[Requirement]
Could you set down exactly the lines in the records below between the line holding "last vertices in the given graph." and the line holding "finding augmenting paths.", inclusive?

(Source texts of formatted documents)
##########

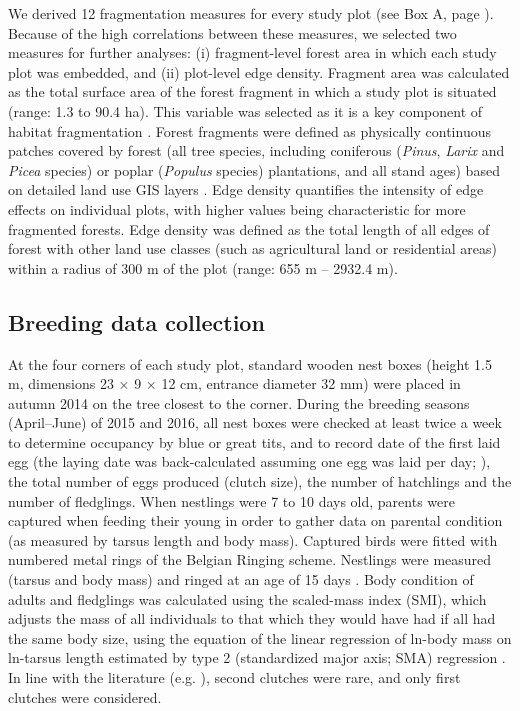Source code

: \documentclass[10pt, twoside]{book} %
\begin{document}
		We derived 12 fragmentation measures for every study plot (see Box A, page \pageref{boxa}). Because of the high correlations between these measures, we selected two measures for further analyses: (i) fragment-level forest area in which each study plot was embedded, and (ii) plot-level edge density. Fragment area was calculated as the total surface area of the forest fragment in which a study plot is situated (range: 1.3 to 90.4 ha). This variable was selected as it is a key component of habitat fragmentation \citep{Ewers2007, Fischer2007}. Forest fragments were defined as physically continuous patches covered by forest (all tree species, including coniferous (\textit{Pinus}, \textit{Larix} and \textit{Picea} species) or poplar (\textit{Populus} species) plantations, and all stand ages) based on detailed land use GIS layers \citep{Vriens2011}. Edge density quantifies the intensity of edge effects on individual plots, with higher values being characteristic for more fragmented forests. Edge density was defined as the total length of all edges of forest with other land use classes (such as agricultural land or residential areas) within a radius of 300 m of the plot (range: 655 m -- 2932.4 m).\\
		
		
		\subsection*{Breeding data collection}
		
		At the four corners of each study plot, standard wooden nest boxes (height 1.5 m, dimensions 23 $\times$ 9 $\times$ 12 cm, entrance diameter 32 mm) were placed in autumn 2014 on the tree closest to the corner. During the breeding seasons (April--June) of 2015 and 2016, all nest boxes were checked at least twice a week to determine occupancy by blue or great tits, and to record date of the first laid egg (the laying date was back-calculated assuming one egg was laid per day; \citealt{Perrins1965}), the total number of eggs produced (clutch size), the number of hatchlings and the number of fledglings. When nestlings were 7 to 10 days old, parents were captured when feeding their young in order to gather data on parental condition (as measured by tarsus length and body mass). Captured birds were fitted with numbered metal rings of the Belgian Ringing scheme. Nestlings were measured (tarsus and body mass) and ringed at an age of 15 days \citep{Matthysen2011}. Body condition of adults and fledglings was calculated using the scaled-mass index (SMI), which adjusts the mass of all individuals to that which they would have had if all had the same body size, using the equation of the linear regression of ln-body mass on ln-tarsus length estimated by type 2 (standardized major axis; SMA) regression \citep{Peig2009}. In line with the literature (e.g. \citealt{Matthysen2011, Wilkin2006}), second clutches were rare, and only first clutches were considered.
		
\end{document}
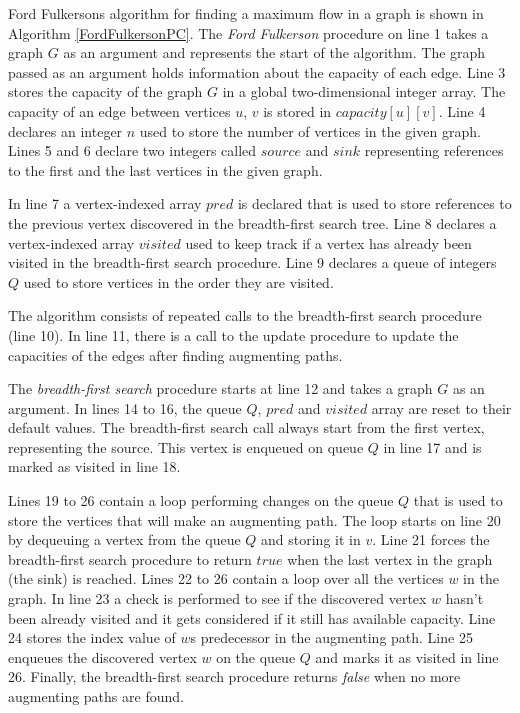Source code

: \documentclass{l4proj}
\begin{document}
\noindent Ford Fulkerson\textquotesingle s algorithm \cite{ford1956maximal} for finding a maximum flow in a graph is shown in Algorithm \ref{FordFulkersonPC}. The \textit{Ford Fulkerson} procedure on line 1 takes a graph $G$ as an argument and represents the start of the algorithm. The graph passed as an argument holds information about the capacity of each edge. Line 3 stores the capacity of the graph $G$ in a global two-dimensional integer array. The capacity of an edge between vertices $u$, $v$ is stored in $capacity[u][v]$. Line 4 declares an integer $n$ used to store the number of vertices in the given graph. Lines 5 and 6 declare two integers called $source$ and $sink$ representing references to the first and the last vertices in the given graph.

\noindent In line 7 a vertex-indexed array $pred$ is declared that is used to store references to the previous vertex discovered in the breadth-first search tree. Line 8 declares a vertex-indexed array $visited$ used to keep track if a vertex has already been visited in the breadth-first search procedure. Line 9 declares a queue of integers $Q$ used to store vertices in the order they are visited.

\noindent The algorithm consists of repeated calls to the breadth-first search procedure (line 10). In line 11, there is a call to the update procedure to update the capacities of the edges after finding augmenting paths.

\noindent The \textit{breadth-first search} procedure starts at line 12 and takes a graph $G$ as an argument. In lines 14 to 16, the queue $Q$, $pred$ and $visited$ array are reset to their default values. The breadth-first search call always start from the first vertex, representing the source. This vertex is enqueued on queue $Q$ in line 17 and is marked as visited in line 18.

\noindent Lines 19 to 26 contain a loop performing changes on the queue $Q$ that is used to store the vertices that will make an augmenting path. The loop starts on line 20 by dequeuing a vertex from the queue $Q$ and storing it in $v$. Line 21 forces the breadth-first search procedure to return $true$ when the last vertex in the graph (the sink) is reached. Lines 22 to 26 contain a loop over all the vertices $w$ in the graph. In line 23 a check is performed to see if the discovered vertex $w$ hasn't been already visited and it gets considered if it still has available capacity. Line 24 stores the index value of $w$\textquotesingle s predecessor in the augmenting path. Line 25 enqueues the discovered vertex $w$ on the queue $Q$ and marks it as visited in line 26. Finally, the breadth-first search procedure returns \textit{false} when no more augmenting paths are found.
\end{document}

##########

[Answer to this task]
\noindent Ford Fulkerson\textquotesingle s algorithm \cite{ford1956maximal} for finding a maximum flow in a graph is shown in Algorithm \ref{FordFulkersonPC}. The \textit{Ford Fulkerson} procedure on line 1 takes a graph $G$ as an argument and represents the start of the algorithm. The graph passed as an argument holds information about the capacity of each edge. Line 3 stores the capacity of the graph $G$ in a global two-dimensional integer array. The capacity of an edge between vertices $u$, $v$ is stored in $capacity[u][v]$. Line 4 declares an integer $n$ used to store the number of vertices in the given graph. Lines 5 and 6 declare two integers called $source$ and $sink$ representing references to the first and the last vertices in the given graph.

\noindent In line 7 a vertex-indexed array $pred$ is declared that is used to store references to the previous vertex discovered in the breadth-first search tree. Line 8 declares a vertex-indexed array $visited$ used to keep track if a vertex has already been visited in the breadth-first search procedure. Line 9 declares a queue of integers $Q$ used to store vertices in the order they are visited.

\noindent The algorithm consists of repeated calls to the breadth-first search procedure (line 10). In line 11, there is a call to the update procedure to update the capacities of the edges after finding augmenting paths.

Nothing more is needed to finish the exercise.